There is nothing random at all.
"Never allow that the haphazard is anything less than God's appointed order, and be ready to discover the Divine design anywhere," says Oswald Chambers in My Utmost for His Highest.
There are so many things like this that we cannot know. But there is something we can know, even in trouble, even in hardship, even in danger, even in grief:
Great is Thy Faithfulness.
Fear not, I am with you.
Be not dismayed, for I am your God.
I will strengthen you,
I will help you,
I will uphold you
with My victorious right hand.
Isaiah 41. 10
Please keep praying for the people of Paris as they grieve the loss of precious, sacred lives.
Tuesday, November 10, 2015
The quality of mercy is not strain'd.
It droppeth as the gentle rain from heaven
Upon the place beneath. It is twice blest:
It blesseth him that gives, and him that takes.
'Tis mightiest in the mightiest; it becomes
The throned monarch better than his crown.
His scepter shows the force of temporal power,
The attribute to awe and majesty,
Wherein doth sit the dread and fear of kings;
But mercy is above this sceptered sway;
It is enthroned in the heart of kings;
It is an attribute to God himself;
And earthly power doth then show likest God's
When mercy seasons justice.
The Merchant of Venice
The world denies and decries
and always appears surprised,
but every act of mercy
changes the trajectory of the world.
Thursday, November 5, 2015
Last week, we visited our daughter and her family who recently relocated for our son-in-law to attend seminary.
The elementary school and a city park are located just a few blocks from their house. One morning as we picked up our granddaughter from kindergarten, we lingered with her little brother and sister at the playground for fifteen minutes or so, before we headed home for lunch. Two of her schoolmates joined them on the play equipment.
Maggie was practicing her skills on the monkey bars, learning to work her way across the rings to the other side. The first few rings are within her abilities, but then about the third ring, she is stuck. She swings her body and hangs on with both hands, but she cannot quite YET get past that point. Her friend Sophia moves quickly across without hesitating and seemingly without effort. It is obvious that she has been at this for awhile. Sophia tried to encourage her friend.
“You’ve got this, Maggie!” she would shout from the other side.
But as much as Maggie really wants to make it, thinking positively or not, or trying to convince herself, the strength is not yet there. Practice a little more. Each week a little further.
It occurred to me as I watched her swinging her legs and grasping the rings how often I am stuck at that same spot in trusting God. Those first couple of rings – no problem – I can really do those on my own. But then…. when it comes to trusting God with the harder stuff, I grip even more when I should be moving forward.
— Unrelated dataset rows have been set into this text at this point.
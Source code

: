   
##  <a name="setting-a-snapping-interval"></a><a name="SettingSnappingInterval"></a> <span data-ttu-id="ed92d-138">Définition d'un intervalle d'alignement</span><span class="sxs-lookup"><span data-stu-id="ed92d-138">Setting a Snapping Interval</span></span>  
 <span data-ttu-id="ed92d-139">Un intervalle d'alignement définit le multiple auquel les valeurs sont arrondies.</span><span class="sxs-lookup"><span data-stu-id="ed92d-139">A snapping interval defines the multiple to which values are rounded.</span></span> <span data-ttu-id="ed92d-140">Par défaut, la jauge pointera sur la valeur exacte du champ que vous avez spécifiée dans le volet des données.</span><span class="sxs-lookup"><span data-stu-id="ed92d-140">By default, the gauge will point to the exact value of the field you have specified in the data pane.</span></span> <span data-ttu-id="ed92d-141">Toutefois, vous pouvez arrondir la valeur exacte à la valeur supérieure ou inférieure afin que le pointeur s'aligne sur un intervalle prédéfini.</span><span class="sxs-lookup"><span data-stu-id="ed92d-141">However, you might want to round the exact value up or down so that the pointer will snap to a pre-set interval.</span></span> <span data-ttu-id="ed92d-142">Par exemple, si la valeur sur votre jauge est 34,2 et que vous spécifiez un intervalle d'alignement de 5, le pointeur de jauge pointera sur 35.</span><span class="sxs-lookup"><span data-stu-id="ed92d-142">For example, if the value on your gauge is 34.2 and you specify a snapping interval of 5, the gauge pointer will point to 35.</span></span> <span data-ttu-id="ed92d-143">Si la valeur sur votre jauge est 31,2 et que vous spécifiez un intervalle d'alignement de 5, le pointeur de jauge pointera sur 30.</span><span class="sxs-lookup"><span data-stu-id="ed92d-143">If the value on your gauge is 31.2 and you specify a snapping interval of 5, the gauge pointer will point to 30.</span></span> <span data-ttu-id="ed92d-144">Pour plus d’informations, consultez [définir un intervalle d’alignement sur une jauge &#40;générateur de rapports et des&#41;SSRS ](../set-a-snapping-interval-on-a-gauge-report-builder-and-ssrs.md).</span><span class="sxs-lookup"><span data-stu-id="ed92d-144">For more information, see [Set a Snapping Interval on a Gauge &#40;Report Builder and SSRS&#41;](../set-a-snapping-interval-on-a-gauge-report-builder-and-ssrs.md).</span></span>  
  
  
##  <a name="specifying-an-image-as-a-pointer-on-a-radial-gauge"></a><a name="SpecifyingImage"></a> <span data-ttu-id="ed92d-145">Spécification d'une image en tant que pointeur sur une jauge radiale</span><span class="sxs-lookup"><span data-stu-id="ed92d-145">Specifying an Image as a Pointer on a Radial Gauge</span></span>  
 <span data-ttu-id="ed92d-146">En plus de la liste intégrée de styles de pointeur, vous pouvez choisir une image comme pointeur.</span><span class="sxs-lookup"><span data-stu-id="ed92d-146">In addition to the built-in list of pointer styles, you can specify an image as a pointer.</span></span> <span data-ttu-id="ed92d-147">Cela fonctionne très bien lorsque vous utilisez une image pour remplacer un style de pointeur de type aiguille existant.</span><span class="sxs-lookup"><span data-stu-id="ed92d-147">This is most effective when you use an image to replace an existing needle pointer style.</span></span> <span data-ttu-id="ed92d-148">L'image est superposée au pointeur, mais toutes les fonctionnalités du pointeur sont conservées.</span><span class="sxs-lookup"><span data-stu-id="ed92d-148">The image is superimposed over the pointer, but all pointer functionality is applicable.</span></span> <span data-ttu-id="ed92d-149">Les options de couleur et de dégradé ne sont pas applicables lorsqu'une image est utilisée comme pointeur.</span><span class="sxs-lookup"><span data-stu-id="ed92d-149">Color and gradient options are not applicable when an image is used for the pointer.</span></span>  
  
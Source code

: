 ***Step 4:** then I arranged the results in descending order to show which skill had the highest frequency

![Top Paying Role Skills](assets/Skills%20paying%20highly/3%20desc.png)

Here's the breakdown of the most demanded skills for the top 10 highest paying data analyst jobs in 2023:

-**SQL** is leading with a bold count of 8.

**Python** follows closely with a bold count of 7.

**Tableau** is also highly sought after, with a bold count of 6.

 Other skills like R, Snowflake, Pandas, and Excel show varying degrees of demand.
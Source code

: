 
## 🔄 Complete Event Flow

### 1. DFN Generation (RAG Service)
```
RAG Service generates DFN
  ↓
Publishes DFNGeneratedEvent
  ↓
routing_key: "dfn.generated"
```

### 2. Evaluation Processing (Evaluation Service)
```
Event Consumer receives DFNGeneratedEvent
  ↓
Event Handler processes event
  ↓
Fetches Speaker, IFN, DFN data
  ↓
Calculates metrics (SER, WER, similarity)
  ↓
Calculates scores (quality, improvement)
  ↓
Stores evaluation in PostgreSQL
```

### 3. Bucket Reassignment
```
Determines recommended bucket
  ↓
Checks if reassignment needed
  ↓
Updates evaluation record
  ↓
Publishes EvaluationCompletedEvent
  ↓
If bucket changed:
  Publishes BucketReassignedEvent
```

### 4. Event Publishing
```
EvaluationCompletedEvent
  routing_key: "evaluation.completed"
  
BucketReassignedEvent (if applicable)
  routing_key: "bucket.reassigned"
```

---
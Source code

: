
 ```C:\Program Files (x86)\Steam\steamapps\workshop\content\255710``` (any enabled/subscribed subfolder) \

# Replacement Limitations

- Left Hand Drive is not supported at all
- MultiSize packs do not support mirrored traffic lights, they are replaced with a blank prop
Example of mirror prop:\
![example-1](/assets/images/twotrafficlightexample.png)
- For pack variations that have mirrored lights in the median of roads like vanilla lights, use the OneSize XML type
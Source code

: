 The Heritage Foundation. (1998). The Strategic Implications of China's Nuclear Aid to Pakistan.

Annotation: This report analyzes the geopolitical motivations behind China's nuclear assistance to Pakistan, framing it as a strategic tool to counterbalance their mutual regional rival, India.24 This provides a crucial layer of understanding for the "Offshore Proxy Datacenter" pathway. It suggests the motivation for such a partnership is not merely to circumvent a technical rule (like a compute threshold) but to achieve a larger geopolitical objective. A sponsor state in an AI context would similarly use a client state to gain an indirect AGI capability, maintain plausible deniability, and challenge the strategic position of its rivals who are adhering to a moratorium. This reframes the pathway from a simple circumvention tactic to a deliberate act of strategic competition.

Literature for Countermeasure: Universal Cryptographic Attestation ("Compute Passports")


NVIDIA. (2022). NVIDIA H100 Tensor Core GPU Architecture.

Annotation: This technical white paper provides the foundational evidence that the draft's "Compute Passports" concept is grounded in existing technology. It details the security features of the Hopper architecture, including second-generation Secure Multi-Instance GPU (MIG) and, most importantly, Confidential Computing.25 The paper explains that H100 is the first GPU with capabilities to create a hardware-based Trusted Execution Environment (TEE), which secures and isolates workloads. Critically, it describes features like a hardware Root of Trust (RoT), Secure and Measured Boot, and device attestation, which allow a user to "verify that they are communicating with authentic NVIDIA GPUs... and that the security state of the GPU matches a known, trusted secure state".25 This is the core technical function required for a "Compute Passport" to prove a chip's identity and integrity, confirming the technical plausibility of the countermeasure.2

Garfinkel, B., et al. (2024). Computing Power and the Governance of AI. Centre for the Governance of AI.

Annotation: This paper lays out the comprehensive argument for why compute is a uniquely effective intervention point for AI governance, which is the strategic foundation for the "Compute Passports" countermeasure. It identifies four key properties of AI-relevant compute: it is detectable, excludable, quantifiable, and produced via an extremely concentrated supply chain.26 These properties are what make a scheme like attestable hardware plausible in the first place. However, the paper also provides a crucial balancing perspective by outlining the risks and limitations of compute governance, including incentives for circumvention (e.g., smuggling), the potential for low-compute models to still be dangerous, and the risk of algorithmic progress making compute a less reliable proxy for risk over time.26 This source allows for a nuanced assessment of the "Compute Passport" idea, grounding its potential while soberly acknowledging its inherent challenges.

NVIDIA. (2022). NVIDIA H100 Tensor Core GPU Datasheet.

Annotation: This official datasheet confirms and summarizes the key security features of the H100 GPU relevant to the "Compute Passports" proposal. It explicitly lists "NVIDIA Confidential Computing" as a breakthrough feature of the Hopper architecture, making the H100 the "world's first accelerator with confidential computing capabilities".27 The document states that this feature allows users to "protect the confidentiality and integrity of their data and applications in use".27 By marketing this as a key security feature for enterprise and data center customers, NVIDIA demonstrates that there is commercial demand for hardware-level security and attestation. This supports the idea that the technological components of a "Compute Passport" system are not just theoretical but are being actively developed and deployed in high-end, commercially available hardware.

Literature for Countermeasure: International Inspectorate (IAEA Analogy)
And the hesitation makes trusting Him with the next ring that much harder. And I get stuck.
We all face “monkey bars” in our lives. We all face things that which only God can do – in His strength, in His timing, in His sovereign control. And that does not mean a passive “You do it, LORD,” but a very active relying on Him, “You’ve got this, LORD.” Help me through this.
I don’t have to attempt the entire span at once, but God nudges me, “Trust Me one more ring.”
And in the trying over and over, in the grasping, in the falling, in the climbing back up and trying again, God builds His strength in me, by knowing Him more. I can trust Him in this. He takes me to a deeper dimension in my relationship with Him, each strength building on another.
And when we master this feat,
when we learn to trust Him in this,
we are strengthened for the next,
one hand over another.
Because life gets a little harder
outside the fence of the playground.
And when we get there,
God has already equipped us.
It is not our strength after all.
GOD, the Lord, is my strength;
He makes my feet like hinds’ feet,
He makes me tread upon my high places.
Habakkuk 3. 19
Not trying to convince myself,
you've got this,
but acknowledging out loud,
"You’ve got this, LORD".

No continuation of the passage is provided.